I thought for a while and realized he was talking about Quack's, which is a local bakery that we have shopped at before. I asked him if he wanted to go there this week with just him and I and he got the biggest smile on his face. I told him he could get a brownie and I would get a coffee and we could just talk.
He leaned down and gave me a huge hug. It made my day just knowing that he was excited about him and I heading out for a date.
This week at Central Market I pulled Amos aside for a moment and had some snuggles. He is a very affectionate kid, but can sometimes get embarrassed by my affections in public. Any attention kinda embarrasses him. 🙂
I'm still yearning to be intentional with my kids. Aaron has taken some time off and we've had lots of family time, and so that has been so helpful, but I still haven't mastered a system for me being alone with each kid every week. Story & I have it mastered because 3 days a week it's just her and I! We get lots of alone time.
How has your one-on-one time been this month with your kids? Have any great advice for me?
This one isn’t a struggle for me yet since we only have one child. But this blogger: http://johnson-mccormick.com/2011/03/the-first-of-our-first-fridays/ seems to have a really cool approach that I want to keep in mind for the future. I don’t think their alone times happen as frequent as you were hoping, but they are very intentional/special times. 🙂
It’s been good and bad…so just ok. I started out great, I was talking with each child every night by themselves…but now, it’s gotten busy. Like crazy busy. And we haven’t gotten into bed at a reasonable hour and they are exhausted and then we don’t get to talk. UGH! I hear ya. And alone, REALLY? This is crazy. I want to do thing individually with each child. Sigh…I want them to know how important they are to me!!!
I think this is a very difficult challenge! I have four kids as well, and to find that time every week is hard. One thing that my husband and I do is that we try to be more intentional in the seasons of life that are not as demanding. In the Summer, we let a different child stay up 30 minutes to 1 hr later with just us. (Sometimes it is both of us, sometimes it is just me or just my husband) All the boys love it!
We have also seen that in different stages that one child might need more one on one attention than the others. This was a struggle for me at first because I like to be “fair”, but I leaned into it and it has made those times more peaceful for everyone if the one is getting their needs met by individual attention.

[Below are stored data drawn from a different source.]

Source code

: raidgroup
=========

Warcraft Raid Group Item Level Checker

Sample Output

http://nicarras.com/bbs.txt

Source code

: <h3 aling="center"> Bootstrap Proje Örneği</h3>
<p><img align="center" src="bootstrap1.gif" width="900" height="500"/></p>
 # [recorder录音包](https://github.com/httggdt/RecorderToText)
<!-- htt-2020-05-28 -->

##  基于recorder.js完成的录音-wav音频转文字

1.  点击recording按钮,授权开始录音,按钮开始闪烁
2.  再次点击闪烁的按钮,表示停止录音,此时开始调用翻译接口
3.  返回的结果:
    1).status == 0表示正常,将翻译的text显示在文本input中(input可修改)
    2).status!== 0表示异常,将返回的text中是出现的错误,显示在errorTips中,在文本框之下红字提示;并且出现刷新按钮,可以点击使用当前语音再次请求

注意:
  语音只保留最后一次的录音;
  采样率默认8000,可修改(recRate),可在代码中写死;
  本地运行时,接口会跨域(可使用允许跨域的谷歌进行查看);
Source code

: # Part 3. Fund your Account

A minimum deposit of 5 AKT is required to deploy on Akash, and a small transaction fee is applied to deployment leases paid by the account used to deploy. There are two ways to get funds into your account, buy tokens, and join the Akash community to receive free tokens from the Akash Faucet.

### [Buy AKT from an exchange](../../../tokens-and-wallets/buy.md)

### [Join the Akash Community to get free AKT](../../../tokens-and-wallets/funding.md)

I am definitely still trying to figure it out.
I have three kids and alone time with each of them, each week, is not realistic. Instead, I aim for a date with each at least once/mos. My husband, too, spends time alone with them here and there though he doesn’t set a specific goal. In addition to these purposeful dates, I get other bits of alone time with my kids when driving them somewhere, reading at bedtime, helping with school work, etc. And these times are meaningful too.
This is a tough one for me too. I only have two kids at the moment, but with my husband gone much of the time…it often feels challenging since it’s usually me and them. We do the simple trips to the store, or letting one of them stay up later than their sibling. I’m also going to try working on a little mommy and me scrapbook with them on those “late” nights. Hoping it will draw out intentional conversations as well preserve some precious memories! Be encouraged–your kids know you love and care for each of them in a special way, because of the little things you do for them and with them–like going to the bakery with Deacon! Simple, but so special to him!